━━ Material for this task ━━

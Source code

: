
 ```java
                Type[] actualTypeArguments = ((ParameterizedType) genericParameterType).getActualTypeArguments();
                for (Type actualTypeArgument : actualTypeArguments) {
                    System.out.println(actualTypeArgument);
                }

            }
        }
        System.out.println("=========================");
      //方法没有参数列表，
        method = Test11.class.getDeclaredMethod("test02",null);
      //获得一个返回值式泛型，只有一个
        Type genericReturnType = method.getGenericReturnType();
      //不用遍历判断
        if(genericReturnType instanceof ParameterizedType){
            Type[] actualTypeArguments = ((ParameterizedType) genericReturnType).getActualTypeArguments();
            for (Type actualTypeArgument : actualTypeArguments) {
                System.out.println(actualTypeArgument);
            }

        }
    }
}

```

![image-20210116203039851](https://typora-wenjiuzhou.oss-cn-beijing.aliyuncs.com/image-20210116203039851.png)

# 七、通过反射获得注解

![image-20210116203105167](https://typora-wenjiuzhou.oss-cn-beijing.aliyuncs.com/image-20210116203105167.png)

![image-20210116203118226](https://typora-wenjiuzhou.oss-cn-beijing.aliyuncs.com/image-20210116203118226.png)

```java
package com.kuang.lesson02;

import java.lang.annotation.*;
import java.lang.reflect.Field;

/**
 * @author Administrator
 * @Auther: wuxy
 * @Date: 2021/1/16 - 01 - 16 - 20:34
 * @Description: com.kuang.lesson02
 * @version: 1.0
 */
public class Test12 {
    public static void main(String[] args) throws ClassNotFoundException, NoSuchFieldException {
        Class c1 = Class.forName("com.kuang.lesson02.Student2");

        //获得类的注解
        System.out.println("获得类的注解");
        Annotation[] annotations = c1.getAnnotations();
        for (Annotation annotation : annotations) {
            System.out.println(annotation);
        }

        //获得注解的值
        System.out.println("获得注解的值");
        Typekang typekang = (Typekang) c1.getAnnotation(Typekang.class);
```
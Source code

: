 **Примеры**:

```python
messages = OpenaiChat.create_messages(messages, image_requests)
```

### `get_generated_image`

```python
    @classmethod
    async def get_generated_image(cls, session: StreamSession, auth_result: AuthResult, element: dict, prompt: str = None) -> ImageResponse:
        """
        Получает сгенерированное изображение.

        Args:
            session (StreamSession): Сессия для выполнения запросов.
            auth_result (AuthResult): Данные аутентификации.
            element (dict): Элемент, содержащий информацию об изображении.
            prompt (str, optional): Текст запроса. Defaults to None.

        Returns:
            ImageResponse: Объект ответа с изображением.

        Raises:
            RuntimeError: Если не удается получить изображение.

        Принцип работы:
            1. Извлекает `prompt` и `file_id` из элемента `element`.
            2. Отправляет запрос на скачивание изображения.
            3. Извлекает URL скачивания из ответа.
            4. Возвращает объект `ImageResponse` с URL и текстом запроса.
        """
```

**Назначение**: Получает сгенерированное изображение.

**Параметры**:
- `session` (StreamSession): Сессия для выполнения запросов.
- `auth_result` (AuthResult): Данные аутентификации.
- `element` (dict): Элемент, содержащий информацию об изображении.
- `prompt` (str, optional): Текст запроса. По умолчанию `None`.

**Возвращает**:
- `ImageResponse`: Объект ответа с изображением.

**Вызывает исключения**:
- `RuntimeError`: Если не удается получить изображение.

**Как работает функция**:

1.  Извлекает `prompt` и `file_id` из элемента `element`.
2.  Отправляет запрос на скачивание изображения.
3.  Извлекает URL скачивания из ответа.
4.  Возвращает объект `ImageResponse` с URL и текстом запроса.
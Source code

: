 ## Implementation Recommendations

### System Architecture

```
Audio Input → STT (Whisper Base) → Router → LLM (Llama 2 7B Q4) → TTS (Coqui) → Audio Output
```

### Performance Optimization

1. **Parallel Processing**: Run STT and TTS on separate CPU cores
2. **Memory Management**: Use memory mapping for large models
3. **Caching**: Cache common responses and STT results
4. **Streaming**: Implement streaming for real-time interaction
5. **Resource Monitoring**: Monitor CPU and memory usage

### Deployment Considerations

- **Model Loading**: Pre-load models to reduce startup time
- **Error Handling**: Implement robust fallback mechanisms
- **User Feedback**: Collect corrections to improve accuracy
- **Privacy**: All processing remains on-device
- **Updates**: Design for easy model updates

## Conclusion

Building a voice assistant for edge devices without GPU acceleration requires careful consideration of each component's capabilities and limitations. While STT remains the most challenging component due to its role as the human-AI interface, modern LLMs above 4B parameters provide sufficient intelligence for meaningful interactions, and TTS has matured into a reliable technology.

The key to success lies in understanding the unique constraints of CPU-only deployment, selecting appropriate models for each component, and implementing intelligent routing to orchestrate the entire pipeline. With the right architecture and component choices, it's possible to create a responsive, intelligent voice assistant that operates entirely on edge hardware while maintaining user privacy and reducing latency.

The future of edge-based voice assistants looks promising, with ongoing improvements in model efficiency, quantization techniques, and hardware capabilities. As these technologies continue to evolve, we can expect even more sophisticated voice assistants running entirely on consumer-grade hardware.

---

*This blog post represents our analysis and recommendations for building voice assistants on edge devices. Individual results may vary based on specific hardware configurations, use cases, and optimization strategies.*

━━━

_Work item:_ Where a line of the entries above holds the word "import", return that line.

_Answer for the task:_
import java.lang.annotation.*;
import java.lang.reflect.Field;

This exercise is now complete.